Borrowed into English from Hawaiian with the meaning 'the warrior' or brave fighter.
Kekoa is a Hawaiian name of striking directness: it means "the warrior" or "the brave one," formed from the definite article "ke" and "koa," the Hawaiian word for warrior, bravery, and bold action. Koa is also the name of Hawaii's most revered native hardwood tree — the acacia koa — whose dense, beautiful timber was used by ancient Hawaiians to carve canoes and surfboards, objects that were themselves instruments of courage and skill. The name thus holds two images simultaneously: the human warrior and the enduring tree, both symbols of Hawaiian strength.
In traditional Hawaiian culture, names were chosen with great care and often carried mana — spiritual power — that shaped the child's destiny. A name like Kekoa was not given casually; it was an aspiration and a blessing, investing the child with the qualities that Hawaiian society most admired. Warriors held an honored place in the ali'i (chiefly) system, and the name would have invoked ancestors, battles, and the deep Polynesian tradition of navigational courage that brought people across thousands of miles of open ocean to the Hawaiian Islands.

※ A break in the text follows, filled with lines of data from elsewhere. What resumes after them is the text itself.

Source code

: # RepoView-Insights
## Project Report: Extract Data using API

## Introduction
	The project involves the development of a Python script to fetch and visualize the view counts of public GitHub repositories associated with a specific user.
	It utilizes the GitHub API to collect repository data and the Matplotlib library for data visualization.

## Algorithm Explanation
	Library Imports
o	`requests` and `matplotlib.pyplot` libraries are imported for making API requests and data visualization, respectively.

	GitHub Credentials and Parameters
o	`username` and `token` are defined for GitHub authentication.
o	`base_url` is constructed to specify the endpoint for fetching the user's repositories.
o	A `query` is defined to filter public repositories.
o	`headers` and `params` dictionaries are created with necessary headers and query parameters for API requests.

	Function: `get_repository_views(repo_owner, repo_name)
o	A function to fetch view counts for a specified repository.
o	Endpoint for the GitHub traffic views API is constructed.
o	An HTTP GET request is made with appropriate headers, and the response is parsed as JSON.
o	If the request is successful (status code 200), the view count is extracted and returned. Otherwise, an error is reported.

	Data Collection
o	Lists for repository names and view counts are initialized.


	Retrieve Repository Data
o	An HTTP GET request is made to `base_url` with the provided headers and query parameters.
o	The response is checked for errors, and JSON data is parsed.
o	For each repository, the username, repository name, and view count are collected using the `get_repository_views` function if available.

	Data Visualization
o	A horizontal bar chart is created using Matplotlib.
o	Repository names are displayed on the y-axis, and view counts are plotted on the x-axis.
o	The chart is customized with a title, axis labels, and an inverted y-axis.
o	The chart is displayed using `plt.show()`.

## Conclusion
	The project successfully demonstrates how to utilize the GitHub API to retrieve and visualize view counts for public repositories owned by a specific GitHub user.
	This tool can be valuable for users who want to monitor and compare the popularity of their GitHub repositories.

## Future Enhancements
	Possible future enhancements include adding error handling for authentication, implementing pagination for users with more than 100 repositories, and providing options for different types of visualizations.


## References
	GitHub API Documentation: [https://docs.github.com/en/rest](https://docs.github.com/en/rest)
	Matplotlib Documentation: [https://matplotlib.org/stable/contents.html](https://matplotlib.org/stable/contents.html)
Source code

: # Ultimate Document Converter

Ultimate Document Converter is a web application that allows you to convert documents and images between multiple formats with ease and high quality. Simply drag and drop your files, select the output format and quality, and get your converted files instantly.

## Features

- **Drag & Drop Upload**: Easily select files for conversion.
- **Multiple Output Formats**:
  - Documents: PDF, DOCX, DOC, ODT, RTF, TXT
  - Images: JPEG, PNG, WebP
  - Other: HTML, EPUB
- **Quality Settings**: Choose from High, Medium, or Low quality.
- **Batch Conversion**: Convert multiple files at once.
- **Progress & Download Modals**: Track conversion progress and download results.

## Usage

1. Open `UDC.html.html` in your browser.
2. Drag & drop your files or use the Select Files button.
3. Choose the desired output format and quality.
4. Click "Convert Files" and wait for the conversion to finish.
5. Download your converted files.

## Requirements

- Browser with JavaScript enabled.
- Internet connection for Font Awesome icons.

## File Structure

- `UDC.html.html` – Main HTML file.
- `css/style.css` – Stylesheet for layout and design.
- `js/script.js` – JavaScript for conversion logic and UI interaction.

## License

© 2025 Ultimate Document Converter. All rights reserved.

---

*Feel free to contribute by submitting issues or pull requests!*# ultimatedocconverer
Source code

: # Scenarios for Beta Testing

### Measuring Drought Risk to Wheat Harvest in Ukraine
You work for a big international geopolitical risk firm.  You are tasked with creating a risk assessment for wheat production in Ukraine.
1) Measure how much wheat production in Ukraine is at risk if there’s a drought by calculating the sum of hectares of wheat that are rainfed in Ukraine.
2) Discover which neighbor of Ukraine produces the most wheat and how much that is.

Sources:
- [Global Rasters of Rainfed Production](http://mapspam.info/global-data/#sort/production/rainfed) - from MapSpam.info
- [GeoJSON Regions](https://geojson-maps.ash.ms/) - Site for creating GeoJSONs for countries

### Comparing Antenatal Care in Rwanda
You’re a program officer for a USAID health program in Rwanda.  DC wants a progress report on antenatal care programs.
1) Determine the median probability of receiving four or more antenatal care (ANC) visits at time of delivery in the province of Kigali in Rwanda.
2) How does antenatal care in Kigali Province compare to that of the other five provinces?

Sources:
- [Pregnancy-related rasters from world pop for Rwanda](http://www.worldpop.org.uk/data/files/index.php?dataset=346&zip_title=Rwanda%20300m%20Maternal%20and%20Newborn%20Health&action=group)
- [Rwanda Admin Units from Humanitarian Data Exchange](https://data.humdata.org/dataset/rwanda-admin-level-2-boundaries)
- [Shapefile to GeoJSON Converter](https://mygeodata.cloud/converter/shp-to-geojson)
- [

Kekoa has grown steadily in use both within Hawaii and among the broader Hawaiian diaspora on the continental United States. It is used for both boys and girls, though it trends more masculine, and its melodic, open-vowel structure — so characteristic of the Hawaiian language — has made it appealing to parents with no Hawaiian ancestry who are drawn to names that feel grounded in a specific, profound cultural tradition. In an era when meaningful names are prized, Kekoa offers both beauty and substance.